Bernard Connolly, doyen of British Wicksellian economists, said temporary furloughs have merely deferred a slump rather than preventing one. The decision to knock away the props before the job is done now risks a chain of events akin to the 1930s.

He warns in the US journal International Economy that officials seem “hell-bent on creating a new Depression and everything that might very well come with it.”

The Germans and French have extended their subsidy schemes through 2021 to varying degrees. Others have done so at least until the end of this year. Both parties in the US agree that a fresh package is needed immediately, but cannot bridge the gap between the Democrats’ demand for $2.2 trillion and the Republicans’ refusal to go above $1.6 trillion – still vast figures either way.

Britain alone in the G7 has decided as a matter of policy to shut off serious support as soon as this month, and to do so on the basis of what economists call the static household fallacy.

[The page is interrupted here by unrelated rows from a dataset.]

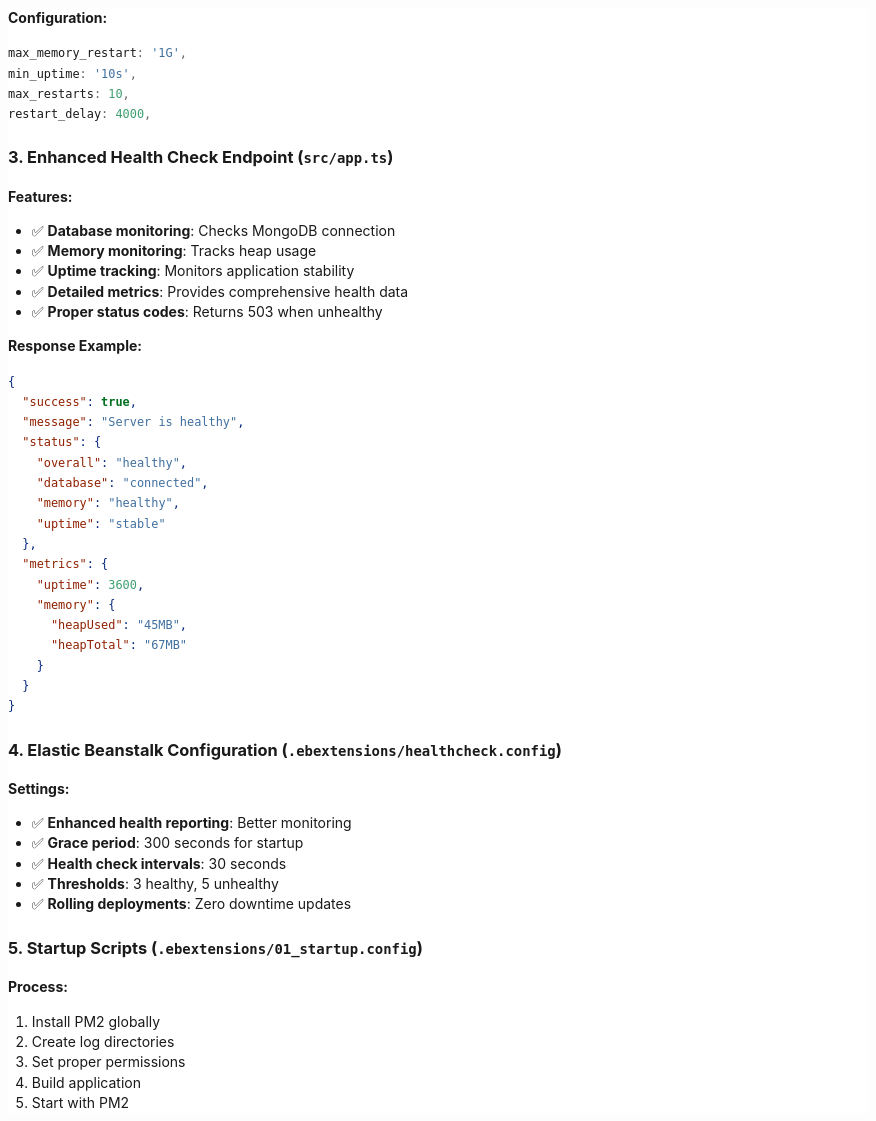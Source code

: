 **Configuration:**
```javascript
max_memory_restart: '1G',
min_uptime: '10s',
max_restarts: 10,
restart_delay: 4000,
```

### **3. Enhanced Health Check Endpoint** (`src/app.ts`)

**Features:**
- ✅ **Database monitoring**: Checks MongoDB connection
- ✅ **Memory monitoring**: Tracks heap usage
- ✅ **Uptime tracking**: Monitors application stability
- ✅ **Detailed metrics**: Provides comprehensive health data
- ✅ **Proper status codes**: Returns 503 when unhealthy

**Response Example:**
```json
{
  "success": true,
  "message": "Server is healthy",
  "status": {
    "overall": "healthy",
    "database": "connected",
    "memory": "healthy",
    "uptime": "stable"
  },
  "metrics": {
    "uptime": 3600,
    "memory": {
      "heapUsed": "45MB",
      "heapTotal": "67MB"
    }
  }
}
```

### **4. Elastic Beanstalk Configuration** (`.ebextensions/healthcheck.config`)

**Settings:**
- ✅ **Enhanced health reporting**: Better monitoring
- ✅ **Grace period**: 300 seconds for startup
- ✅ **Health check intervals**: 30 seconds
- ✅ **Thresholds**: 3 healthy, 5 unhealthy
- ✅ **Rolling deployments**: Zero downtime updates

### **5. Startup Scripts** (`.ebextensions/01_startup.config`)

**Process:**
1. Install PM2 globally
2. Create log directories
3. Set proper permissions
4. Build application
5. Start with PM2
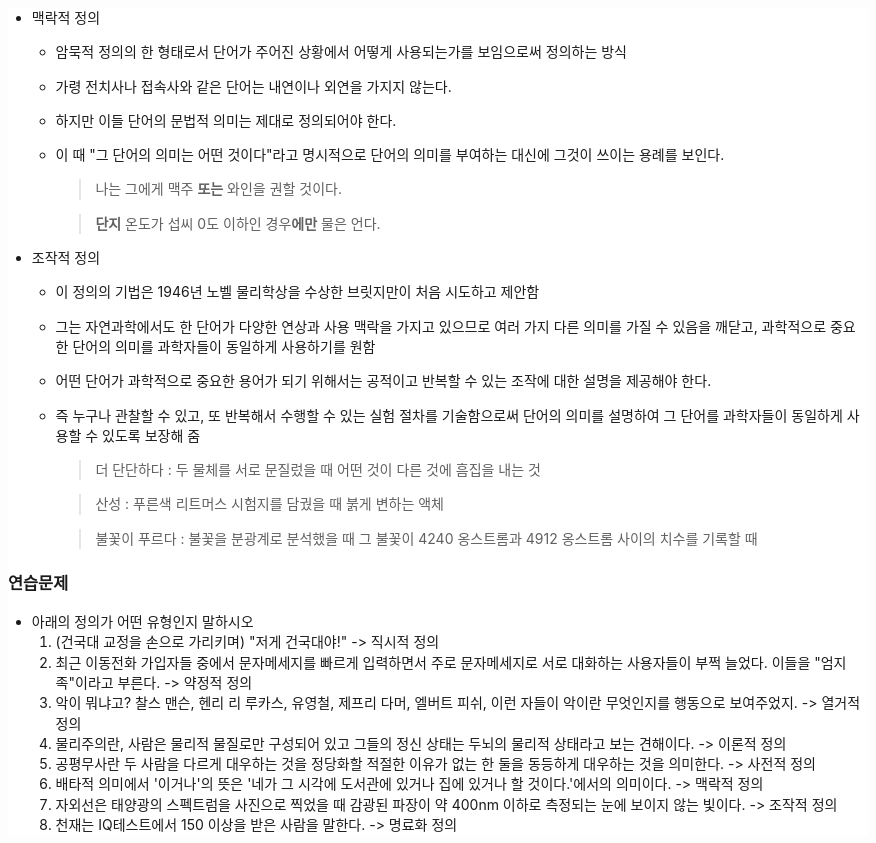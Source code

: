 - 맥락적 정의

  - 암묵적 정의의 한 형태로서 단어가 주어진 상황에서 어떻게 사용되는가를 보임으로써 정의하는 방식
  - 가령 전치사나 접속사와 같은 단어는 내연이나 외연을 가지지 않는다.
  - 하지만 이들 단어의 문법적 의미는 제대로 정의되어야 한다.
  - 이 때 "그 단어의 의미는 어떤 것이다"라고 명시적으로 단어의 의미를 부여하는 대신에 그것이 쓰이는 용례를 보인다.

    > 나는 그에게 맥주 **또는** 와인을 권할 것이다.

    > **단지** 온도가 섭씨 0도 이하인 경우**에만** 물은 언다.

- 조작적 정의

  - 이 정의의 기법은 1946년 노벨 물리학상을 수상한 브릿지만이 처음 시도하고 제안함
  - 그는 자연과학에서도 한 단어가 다양한 연상과 사용 맥락을 가지고 있으므로 여러 가지 다른 의미를 가질 수 있음을 깨닫고, 과학적으로 중요한 단어의 의미를 과학자들이 동일하게 사용하기를 원함
  - 어떤 단어가 과학적으로 중요한 용어가 되기 위해서는 공적이고 반복할 수 있는 조작에 대한 설명을 제공해야 한다.
  - 즉 누구나 관찰할 수 있고, 또 반복해서 수행할 수 있는 실험 절차를 기술함으로써 단어의 의미를 설명하여 그 단어를 과학자들이 동일하게 사용할 수 있도록 보장해 줌

    > 더 단단하다 : 두 물체를 서로 문질렀을 때 어떤 것이 다른 것에 흠집을 내는 것

    > 산성 : 푸른색 리트머스 시험지를 담궜을 때 붉게 변하는 액체

    > 불꽃이 푸르다 : 불꽃을 분광계로 분석했을 때 그 불꽃이 4240 옹스트롬과 4912 옹스트롬 사이의 치수를 기록할 때

### 연습문제

- 아래의 정의가 어떤 유형인지 말하시오
  1. (건국대 교정을 손으로 가리키며) "저게 건국대야!"
     -> 직시적 정의
  2. 최근 이동전화 가입자들 중에서 문자메세지를 빠르게 입력하면서 주로 문자메세지로 서로 대화하는 사용자들이 부쩍 늘었다. 이들을 "엄지족"이라고 부른다.
     -> 약정적 정의
  3. 악이 뭐냐고? 찰스 맨슨, 헨리 리 루카스, 유영철, 제프리 다머, 엘버트 피쉬, 이런 자들이 악이란 무엇인지를 행동으로 보여주었지.
     -> 열거적 정의
  4. 물리주의란, 사람은 물리적 물질로만 구성되어 있고 그들의 정신 상태는 두뇌의 물리적 상태라고 보는 견해이다.
     -> 이론적 정의
  5. 공평무사란 두 사람을 다르게 대우하는 것을 정당화할 적절한 이유가 없는 한 둘을 동등하게 대우하는 것을 의미한다.
     -> 사전적 정의
  6. 배타적 의미에서 '이거나'의 뜻은 '네가 그 시각에 도서관에 있거나 집에 있거나 할 것이다.'에서의 의미이다.
     -> 맥락적 정의
  7. 자외선은 태양광의 스펙트럼을 사진으로 찍었을 때 감광된 파장이 약 400nm 이하로 측정되는 눈에 보이지 않는 빛이다.
     -> 조작적 정의
  8. 천재는 IQ테스트에서 150 이상을 받은 사람을 말한다.
     -> 명료화 정의
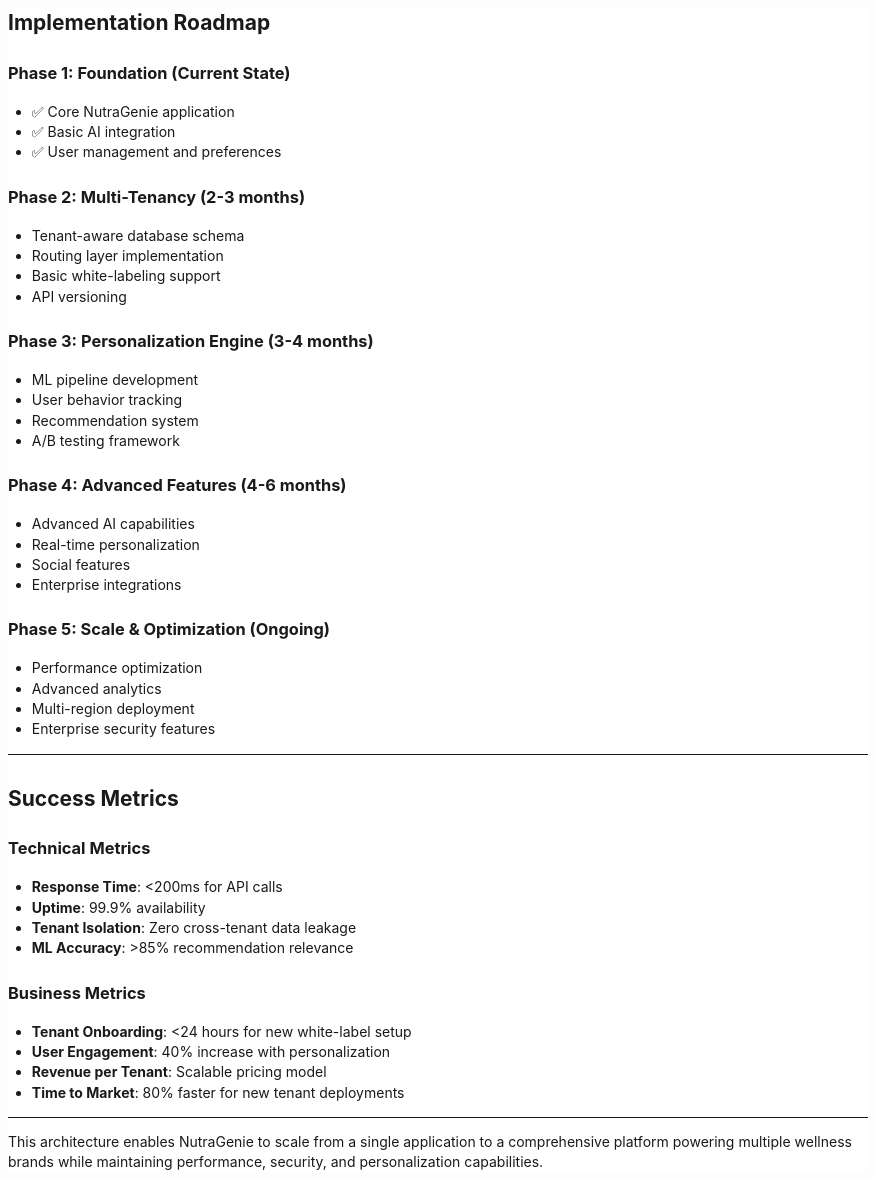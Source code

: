 
## Implementation Roadmap

### Phase 1: Foundation (Current State)
- ✅ Core NutraGenie application
- ✅ Basic AI integration
- ✅ User management and preferences

### Phase 2: Multi-Tenancy (2-3 months)
- Tenant-aware database schema
- Routing layer implementation
- Basic white-labeling support
- API versioning

### Phase 3: Personalization Engine (3-4 months)
- ML pipeline development
- User behavior tracking
- Recommendation system
- A/B testing framework

### Phase 4: Advanced Features (4-6 months)
- Advanced AI capabilities
- Real-time personalization
- Social features
- Enterprise integrations

### Phase 5: Scale & Optimization (Ongoing)
- Performance optimization
- Advanced analytics
- Multi-region deployment
- Enterprise security features

---

## Success Metrics

### Technical Metrics
- **Response Time**: <200ms for API calls
- **Uptime**: 99.9% availability
- **Tenant Isolation**: Zero cross-tenant data leakage
- **ML Accuracy**: >85% recommendation relevance

### Business Metrics
- **Tenant Onboarding**: <24 hours for new white-label setup
- **User Engagement**: 40% increase with personalization
- **Revenue per Tenant**: Scalable pricing model
- **Time to Market**: 80% faster for new tenant deployments

---

This architecture enables NutraGenie to scale from a single application to a comprehensive platform powering multiple wellness brands while maintaining performance, security, and personalization capabilities.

“We have a sacred responsibility to future generations to leave the public finances strong, and through careful management of our economy, this Conservative Government will always balance the books,” Chancellor Rishi Sunak told the Tory party conference this week.

Who can dispute that piety? As a matter of economic science, however, it is demonstrably false that fiscal drag of 7pc of GDP in the midst of a crisis – with the Office for Budget Responsibility fearing 4m unemployed – will in fact lead to strong public finances. 

Such austerity instead threatens to undermine the gilt market through multiple channels of economic, social, and political havoc.  Standard & Poor’s says it is more likely to downgrade UK sovereign debt if the Chancellor proceeds with premature tightening. “The message is go for growth,” it says. 

The British media has been fulminating for weeks over minor failings in the Covid test and trace system. Much the same failings – and the same confected outrage – are evident in France, Spain and a string of other countries. Italy’s media is raging about eight-hour delays for drive-in tests in Milan.

These are common problems faced by democracies struggling to create a pandemic testing system from scratch. The abuse directed against the Prime Minister in recent weeks over the handling of the pandemic has been shrill. It is the parallel and greater error on the economic front that deserves more scrutiny.